:: Records shown

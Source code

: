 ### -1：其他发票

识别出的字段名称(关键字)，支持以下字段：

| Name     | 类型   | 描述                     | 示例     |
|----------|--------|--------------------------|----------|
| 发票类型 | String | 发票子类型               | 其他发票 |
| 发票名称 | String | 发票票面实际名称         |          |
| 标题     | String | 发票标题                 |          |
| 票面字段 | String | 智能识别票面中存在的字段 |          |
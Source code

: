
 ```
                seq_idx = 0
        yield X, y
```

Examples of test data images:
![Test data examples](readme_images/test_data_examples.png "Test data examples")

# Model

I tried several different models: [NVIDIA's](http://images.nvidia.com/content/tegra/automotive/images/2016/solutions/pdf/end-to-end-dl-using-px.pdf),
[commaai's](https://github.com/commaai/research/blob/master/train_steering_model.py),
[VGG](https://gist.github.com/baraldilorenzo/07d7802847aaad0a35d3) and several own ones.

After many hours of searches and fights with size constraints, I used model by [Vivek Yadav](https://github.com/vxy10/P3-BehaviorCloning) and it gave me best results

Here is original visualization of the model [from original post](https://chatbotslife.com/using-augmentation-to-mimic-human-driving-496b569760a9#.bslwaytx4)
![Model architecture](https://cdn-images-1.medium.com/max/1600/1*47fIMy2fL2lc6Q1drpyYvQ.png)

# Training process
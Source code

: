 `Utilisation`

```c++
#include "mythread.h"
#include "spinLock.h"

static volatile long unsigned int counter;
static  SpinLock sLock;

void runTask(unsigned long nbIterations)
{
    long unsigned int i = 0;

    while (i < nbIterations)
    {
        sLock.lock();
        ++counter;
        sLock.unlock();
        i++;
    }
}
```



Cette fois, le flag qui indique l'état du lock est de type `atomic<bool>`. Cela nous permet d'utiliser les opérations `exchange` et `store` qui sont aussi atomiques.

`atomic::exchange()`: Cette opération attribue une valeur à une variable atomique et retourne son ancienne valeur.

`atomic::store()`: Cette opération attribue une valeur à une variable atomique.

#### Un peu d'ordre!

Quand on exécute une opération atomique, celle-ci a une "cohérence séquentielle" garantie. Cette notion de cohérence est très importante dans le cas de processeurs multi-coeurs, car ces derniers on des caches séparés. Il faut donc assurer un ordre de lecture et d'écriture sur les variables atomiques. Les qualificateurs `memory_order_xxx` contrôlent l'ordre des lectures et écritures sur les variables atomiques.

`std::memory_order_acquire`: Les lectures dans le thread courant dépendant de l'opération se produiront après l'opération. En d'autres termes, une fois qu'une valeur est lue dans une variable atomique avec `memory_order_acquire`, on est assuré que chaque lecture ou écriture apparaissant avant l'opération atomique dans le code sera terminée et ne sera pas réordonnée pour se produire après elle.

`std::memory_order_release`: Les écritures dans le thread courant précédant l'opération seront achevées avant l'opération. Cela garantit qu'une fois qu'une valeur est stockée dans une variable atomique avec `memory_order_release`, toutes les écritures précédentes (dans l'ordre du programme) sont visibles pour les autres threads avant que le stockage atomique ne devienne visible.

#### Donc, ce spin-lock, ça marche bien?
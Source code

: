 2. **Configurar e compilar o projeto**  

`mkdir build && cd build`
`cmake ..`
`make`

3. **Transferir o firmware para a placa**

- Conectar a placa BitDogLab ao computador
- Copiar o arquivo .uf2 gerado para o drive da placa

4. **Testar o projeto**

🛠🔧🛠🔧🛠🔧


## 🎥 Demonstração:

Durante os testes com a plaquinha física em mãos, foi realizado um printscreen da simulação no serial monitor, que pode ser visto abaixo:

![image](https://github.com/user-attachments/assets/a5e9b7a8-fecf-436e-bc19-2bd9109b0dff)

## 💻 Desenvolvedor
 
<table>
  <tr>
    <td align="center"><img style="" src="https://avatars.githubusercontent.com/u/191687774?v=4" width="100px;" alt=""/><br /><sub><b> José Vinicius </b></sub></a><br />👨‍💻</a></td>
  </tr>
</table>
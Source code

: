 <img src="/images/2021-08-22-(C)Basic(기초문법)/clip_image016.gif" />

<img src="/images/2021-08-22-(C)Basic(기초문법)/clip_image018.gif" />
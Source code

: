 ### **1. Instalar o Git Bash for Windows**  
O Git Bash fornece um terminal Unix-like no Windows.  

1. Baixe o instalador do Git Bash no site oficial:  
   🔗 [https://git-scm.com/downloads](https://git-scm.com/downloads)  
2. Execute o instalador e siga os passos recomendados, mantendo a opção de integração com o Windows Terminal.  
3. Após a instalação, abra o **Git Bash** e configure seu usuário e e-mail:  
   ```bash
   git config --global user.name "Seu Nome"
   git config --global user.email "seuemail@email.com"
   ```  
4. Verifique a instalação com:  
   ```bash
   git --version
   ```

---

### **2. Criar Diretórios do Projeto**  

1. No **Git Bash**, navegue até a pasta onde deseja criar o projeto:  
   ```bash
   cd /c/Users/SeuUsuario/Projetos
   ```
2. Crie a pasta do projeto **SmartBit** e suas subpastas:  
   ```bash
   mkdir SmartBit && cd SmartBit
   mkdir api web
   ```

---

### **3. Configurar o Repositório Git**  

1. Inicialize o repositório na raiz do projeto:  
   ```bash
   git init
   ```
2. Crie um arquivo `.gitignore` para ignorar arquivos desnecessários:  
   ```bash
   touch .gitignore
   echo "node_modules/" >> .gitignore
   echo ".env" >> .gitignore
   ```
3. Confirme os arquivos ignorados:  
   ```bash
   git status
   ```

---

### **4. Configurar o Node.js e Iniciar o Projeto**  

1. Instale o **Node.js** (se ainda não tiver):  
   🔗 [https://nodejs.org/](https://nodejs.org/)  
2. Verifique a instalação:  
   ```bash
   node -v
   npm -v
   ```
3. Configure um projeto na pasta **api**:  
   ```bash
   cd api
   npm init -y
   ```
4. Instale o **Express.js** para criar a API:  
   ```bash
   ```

::::

Exercise description>
Across the entries, work out how many lines hold the word "https". Reply with that number only.

Solved exercise>
9